■ **Work instruction**
Beginning with the first line of the data below, reproduce every line unchanged, ending with the line that holds "Lab 7, Part".
-- Listed entries follows --
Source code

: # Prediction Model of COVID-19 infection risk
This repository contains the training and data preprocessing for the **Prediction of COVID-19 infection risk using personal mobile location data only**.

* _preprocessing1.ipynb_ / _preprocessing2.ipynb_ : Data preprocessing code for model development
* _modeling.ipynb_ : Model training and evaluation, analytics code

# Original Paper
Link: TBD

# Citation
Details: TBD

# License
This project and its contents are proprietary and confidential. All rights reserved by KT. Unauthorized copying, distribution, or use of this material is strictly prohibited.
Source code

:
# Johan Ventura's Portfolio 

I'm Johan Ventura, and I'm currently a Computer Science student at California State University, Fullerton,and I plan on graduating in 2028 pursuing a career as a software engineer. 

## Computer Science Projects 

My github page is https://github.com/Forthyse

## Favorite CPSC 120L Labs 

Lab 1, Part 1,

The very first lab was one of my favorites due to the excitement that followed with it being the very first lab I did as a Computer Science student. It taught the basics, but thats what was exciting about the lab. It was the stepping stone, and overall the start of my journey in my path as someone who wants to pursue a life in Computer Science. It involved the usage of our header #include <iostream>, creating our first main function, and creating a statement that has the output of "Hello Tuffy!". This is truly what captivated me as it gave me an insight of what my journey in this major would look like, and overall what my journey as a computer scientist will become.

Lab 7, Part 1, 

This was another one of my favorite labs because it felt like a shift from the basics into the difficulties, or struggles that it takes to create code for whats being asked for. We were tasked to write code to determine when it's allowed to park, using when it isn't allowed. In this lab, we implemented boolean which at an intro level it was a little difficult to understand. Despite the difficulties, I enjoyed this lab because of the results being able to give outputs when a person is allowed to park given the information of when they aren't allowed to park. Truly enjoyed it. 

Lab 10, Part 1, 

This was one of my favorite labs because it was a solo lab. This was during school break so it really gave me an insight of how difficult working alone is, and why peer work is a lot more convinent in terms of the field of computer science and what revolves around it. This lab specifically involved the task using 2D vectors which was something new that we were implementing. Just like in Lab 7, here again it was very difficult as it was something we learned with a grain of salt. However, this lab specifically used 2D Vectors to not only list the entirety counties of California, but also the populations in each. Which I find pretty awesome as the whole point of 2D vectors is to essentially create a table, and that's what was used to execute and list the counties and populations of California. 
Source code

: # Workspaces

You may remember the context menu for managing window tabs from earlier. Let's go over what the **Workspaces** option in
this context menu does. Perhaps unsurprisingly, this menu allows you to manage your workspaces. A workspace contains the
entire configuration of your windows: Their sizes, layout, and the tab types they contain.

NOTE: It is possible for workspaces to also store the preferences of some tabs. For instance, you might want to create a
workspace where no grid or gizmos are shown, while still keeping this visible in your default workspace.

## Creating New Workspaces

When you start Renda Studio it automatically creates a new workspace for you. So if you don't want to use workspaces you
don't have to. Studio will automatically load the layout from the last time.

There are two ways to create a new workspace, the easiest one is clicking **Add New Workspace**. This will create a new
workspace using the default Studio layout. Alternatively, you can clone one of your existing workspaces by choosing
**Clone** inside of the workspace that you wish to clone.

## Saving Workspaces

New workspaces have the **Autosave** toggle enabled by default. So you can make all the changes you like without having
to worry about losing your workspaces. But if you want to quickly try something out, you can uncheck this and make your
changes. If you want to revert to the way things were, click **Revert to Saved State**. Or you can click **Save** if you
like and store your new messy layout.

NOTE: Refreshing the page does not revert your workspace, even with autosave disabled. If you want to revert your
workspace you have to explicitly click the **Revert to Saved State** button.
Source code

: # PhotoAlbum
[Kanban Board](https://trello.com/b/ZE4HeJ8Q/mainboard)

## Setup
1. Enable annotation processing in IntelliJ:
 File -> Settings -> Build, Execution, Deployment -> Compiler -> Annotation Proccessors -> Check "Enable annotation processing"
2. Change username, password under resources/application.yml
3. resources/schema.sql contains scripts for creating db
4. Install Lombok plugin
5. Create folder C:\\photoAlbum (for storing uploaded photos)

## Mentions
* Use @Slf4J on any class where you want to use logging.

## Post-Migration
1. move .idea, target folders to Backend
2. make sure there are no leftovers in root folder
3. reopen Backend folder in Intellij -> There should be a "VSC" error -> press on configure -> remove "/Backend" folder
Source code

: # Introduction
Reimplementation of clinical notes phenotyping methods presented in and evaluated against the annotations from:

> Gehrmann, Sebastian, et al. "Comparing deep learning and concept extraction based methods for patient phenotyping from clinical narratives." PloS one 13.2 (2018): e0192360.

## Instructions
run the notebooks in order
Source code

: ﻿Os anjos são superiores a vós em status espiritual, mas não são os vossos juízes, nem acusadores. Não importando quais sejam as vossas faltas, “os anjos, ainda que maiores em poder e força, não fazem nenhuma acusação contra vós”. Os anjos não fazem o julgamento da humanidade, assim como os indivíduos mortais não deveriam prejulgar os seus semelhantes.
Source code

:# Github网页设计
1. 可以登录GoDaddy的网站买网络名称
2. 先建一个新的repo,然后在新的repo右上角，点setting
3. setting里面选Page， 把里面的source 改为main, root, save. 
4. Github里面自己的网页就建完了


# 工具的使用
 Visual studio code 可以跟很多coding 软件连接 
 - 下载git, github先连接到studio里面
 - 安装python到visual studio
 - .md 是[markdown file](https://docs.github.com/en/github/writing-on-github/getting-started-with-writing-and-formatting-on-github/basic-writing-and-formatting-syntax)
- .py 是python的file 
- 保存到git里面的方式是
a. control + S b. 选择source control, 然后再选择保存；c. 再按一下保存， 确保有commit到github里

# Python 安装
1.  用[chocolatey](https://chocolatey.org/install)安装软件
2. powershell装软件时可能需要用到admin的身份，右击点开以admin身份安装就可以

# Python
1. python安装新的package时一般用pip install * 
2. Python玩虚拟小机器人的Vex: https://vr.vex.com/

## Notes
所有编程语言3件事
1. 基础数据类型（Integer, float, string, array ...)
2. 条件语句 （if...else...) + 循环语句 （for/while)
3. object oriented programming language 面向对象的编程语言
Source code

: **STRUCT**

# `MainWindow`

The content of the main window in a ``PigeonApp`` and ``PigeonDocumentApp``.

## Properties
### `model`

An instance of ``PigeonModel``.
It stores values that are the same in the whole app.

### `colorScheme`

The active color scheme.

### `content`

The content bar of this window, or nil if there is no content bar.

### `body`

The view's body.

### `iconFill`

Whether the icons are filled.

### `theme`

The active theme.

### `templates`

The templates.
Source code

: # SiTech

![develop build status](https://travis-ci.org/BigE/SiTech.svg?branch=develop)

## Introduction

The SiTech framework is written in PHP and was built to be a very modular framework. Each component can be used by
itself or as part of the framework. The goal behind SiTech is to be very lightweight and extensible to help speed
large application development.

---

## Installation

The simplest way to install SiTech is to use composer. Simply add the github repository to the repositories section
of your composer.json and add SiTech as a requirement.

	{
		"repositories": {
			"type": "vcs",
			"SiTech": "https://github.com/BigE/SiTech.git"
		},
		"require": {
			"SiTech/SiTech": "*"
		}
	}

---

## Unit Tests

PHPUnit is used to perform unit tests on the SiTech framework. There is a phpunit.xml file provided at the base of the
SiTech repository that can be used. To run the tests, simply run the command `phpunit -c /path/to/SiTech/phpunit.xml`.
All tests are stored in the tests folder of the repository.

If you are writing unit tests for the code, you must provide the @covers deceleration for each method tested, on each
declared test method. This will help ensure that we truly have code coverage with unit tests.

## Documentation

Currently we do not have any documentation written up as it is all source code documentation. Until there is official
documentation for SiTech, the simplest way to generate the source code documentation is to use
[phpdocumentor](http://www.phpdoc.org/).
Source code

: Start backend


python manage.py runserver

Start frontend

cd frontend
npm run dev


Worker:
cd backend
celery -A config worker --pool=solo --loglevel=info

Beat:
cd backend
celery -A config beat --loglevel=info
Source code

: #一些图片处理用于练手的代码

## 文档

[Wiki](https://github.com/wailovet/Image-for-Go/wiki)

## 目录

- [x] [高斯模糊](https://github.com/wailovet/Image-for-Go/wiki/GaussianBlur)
-- Listed entries concluded --
■ **Task solution**
Source code

: # Prediction Model of COVID-19 infection risk
This repository contains the training and data preprocessing for the **Prediction of COVID-19 infection risk using personal mobile location data only**.

* _preprocessing1.ipynb_ / _preprocessing2.ipynb_ : Data preprocessing code for model development
* _modeling.ipynb_ : Model training and evaluation, analytics code

# Original Paper
Link: TBD

# Citation
Details: TBD

# License
This project and its contents are proprietary and confidential. All rights reserved by KT. Unauthorized copying, distribution, or use of this material is strictly prohibited.
Source code

:
# Johan Ventura's Portfolio 

I'm Johan Ventura, and I'm currently a Computer Science student at California State University, Fullerton,and I plan on graduating in 2028 pursuing a career as a software engineer. 

## Computer Science Projects 

My github page is https://github.com/Forthyse

## Favorite CPSC 120L Labs 

Lab 1, Part 1,

The very first lab was one of my favorites due to the excitement that followed with it being the very first lab I did as a Computer Science student. It taught the basics, but thats what was exciting about the lab. It was the stepping stone, and overall the start of my journey in my path as someone who wants to pursue a life in Computer Science. It involved the usage of our header #include <iostream>, creating our first main function, and creating a statement that has the output of "Hello Tuffy!". This is truly what captivated me as it gave me an insight of what my journey in this major would look like, and overall what my journey as a computer scientist will become.

Lab 7, Part 1, 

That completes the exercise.